Equity and Excellence

We firmly believe that personal and social circumstances should not be an obstacle to achieving educational potential. Our carefully structured skills based curriculum supports and engages all children so as to narrow the gap between the most and least advantaged learners, while improving outcomes for all.

IMPLEMENTATION:

We are a ‘Talk for Writing’ school. This inclusive approach recognises that reading influences writing and that the richness, depth and breadth of reading determines the writer a child becomes.  

Our written curriculum is underpinned by an established core reading spine of quality fiction, non-fiction and poetry that all children experience and draw on. The aim of these essential reads is for every child to experience the pleasure and challenge of great literature. These ‘must have’ stories,  build children’s language and create shared and deeply imaged common memorable experiences.

Teachers have a good knowledge of the Talk for Writing pedagogy and effective support and training is provided to ensure a consistency of approach across the school. Within year groups and across phases children remember in the long term the content they have been taught and integrate this knowledge into larger concepts.  Imaginative units of work are developed from EYFS to Year 4 to create a coherent and sequenced curriculum that first expands and develops the children’s oral language skills then teaches the necessary steps for sentence, paragraph and text construction. A key feature of Talk for Writing is that children internalize the language structures needed to write through ‘talking the text’, as well as close reading. This approach moves from dependence towards independence, with the teacher using shared and guided teaching to develop the ability in children to write creatively and powerfully.

Early writing is taught through mark making, then when the children begin learning Phonics in EYFS, they are taught the letter formations. This begins with writing letters, CVC words then moving on to short sentences using the sounds they have been taught. As part of Talk for Writing the children learn stories and have the chance to write their own. Children are encouraged to write independently in continuous provision, developing a love of writing.

Teachers use assessment well to check understanding and inform teaching.

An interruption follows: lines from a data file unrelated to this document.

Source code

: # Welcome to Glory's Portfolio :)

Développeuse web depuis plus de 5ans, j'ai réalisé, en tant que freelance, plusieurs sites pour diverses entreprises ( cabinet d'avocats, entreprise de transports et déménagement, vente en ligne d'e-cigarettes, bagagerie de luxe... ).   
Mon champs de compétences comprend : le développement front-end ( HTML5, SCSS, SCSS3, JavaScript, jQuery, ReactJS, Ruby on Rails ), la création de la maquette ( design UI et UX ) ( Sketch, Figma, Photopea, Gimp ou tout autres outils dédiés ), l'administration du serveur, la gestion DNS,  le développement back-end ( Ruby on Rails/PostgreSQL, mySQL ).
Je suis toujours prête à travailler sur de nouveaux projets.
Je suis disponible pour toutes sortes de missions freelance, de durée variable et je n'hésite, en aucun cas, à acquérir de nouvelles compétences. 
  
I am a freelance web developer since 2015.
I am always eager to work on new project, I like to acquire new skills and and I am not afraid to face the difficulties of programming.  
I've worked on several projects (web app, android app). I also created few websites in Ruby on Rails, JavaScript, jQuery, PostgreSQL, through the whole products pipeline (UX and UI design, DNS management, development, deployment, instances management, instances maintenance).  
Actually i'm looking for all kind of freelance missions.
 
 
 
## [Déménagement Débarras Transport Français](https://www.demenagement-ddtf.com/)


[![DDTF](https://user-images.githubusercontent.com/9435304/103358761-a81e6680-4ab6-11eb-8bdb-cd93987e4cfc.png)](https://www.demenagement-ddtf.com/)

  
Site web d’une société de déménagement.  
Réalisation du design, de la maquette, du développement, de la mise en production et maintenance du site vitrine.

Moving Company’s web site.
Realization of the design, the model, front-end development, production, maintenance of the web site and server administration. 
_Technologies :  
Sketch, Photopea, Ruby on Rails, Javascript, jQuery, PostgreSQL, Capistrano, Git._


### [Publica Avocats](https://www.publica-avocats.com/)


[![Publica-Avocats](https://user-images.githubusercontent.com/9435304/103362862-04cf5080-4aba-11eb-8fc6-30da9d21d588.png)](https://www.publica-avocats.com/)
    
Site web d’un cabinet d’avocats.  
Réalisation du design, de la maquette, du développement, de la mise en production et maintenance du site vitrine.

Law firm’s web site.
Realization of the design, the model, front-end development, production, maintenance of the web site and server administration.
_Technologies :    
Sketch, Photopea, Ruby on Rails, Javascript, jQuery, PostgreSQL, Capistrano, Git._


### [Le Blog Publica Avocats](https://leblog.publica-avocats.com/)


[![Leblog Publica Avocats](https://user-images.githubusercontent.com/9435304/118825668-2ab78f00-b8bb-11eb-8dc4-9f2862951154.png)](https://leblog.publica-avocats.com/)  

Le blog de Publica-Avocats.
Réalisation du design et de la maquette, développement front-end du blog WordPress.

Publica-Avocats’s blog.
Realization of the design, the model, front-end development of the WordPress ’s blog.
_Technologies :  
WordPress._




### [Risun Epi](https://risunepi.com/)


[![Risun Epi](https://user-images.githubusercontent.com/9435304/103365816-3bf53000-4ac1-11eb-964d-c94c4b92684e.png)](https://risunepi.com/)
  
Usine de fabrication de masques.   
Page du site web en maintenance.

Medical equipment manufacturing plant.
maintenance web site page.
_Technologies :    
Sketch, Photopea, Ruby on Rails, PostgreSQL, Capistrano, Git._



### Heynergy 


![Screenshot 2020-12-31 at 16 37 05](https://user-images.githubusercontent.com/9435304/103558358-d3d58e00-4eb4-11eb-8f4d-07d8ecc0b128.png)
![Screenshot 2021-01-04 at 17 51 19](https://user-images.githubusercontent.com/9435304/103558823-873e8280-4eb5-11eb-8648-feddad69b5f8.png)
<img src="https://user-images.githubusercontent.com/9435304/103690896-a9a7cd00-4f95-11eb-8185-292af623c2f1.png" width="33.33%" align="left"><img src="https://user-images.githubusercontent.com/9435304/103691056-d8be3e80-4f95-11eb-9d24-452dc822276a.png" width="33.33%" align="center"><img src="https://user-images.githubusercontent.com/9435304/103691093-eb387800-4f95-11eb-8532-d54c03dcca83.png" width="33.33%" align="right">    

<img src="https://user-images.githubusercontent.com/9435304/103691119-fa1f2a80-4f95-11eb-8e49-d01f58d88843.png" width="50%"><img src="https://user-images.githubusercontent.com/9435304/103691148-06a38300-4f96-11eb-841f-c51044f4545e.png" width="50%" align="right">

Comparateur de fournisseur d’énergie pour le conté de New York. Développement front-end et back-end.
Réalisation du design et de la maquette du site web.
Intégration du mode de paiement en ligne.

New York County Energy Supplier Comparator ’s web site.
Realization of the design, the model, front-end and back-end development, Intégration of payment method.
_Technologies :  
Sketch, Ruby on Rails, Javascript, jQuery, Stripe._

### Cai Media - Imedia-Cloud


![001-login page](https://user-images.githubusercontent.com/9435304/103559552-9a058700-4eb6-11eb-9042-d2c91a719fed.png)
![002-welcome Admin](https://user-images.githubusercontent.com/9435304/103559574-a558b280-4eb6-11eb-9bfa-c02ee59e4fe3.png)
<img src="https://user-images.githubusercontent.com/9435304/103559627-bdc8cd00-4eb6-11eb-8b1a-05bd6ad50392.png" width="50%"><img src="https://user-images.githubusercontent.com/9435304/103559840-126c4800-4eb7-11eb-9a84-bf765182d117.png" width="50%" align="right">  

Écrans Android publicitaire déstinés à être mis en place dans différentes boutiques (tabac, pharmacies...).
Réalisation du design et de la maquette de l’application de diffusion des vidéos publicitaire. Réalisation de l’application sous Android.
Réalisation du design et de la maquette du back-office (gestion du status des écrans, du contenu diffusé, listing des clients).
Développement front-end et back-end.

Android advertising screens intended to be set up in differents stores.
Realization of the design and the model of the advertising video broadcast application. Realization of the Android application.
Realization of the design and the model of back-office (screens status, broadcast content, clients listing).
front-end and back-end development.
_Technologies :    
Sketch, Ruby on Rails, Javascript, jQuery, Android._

With all new units of work, children are asked to write a ‘Cold Task’. Teachers use this to assess the areas of grammar, punctuation and text structure that the children in their class and year group will need to be taught.  Each unit of work is underpinned by the three ‘I’s - Imitation, Innovation and Invention. 

Imitation involves getting to know a text inside out.

Innovation involves being taught the craft of writing and having a go. and 

Invention involves the children applying their new skills to a new context. 

After the teaching of a unit, children are asked to write a ‘Hot Task’. Teachers assess the hot task and measure progress against the ‘Cold Task’.  

 

Teachers track and assess the children’s progress in writing against National Curriculum writing objectives. These same objectives are used when moderating children’s writing.  Progress is tracked from Cold Task to Hot Task. 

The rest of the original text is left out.